**EXERCISE BRIEF:** Across the listing, how many lines contain "based"? The reply is the number alone.

*** Block opens ***

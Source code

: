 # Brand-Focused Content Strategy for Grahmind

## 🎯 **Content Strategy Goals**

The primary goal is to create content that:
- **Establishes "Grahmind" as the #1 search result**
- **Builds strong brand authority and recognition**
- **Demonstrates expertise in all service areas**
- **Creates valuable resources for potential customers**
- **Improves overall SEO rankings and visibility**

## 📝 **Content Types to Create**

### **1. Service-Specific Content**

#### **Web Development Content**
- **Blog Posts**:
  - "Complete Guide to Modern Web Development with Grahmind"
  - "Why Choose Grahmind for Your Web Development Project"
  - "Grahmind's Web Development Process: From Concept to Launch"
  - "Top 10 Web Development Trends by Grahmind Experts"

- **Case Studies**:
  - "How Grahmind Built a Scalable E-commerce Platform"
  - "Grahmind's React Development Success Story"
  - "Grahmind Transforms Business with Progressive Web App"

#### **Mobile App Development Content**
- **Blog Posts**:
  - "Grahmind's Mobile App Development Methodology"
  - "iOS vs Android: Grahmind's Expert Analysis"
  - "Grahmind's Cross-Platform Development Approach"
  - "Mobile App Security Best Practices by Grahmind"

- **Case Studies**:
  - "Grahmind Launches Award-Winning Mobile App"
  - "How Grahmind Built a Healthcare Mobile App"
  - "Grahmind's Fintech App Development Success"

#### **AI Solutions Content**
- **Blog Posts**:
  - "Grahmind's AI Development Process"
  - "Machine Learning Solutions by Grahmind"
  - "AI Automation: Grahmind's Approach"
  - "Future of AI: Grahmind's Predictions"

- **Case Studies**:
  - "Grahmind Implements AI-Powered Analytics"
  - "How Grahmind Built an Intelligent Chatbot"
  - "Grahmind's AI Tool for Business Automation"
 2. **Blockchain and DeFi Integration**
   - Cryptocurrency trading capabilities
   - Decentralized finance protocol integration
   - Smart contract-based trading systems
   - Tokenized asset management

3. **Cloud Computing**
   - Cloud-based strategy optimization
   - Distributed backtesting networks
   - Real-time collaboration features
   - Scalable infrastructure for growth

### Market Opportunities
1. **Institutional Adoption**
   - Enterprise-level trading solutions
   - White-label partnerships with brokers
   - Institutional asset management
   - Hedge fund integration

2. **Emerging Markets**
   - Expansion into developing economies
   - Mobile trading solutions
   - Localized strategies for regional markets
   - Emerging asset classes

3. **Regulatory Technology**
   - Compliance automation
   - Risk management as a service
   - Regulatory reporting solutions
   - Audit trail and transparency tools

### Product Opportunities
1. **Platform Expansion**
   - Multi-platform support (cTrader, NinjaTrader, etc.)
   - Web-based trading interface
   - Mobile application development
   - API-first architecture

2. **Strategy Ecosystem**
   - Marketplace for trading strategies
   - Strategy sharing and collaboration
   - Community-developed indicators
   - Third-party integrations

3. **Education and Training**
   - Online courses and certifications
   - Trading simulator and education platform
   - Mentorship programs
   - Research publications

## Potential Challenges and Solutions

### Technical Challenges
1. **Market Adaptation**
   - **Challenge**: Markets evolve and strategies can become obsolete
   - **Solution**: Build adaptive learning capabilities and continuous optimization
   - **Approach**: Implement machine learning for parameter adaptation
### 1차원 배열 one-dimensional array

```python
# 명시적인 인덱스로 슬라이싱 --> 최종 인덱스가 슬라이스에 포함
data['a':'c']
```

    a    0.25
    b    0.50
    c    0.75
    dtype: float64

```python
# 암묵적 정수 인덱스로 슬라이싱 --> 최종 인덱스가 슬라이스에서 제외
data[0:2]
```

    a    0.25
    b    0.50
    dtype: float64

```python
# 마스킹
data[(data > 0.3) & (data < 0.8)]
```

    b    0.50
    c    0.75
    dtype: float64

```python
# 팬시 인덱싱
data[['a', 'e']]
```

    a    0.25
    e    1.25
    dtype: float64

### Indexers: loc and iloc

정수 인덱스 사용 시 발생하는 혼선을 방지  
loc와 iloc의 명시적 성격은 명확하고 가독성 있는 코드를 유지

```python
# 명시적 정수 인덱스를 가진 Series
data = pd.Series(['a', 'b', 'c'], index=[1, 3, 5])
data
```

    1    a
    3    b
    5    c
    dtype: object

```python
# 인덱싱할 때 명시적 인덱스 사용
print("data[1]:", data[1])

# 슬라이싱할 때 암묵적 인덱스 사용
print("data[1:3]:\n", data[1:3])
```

*** Block closes ***

**WRITTEN REPLY:** 3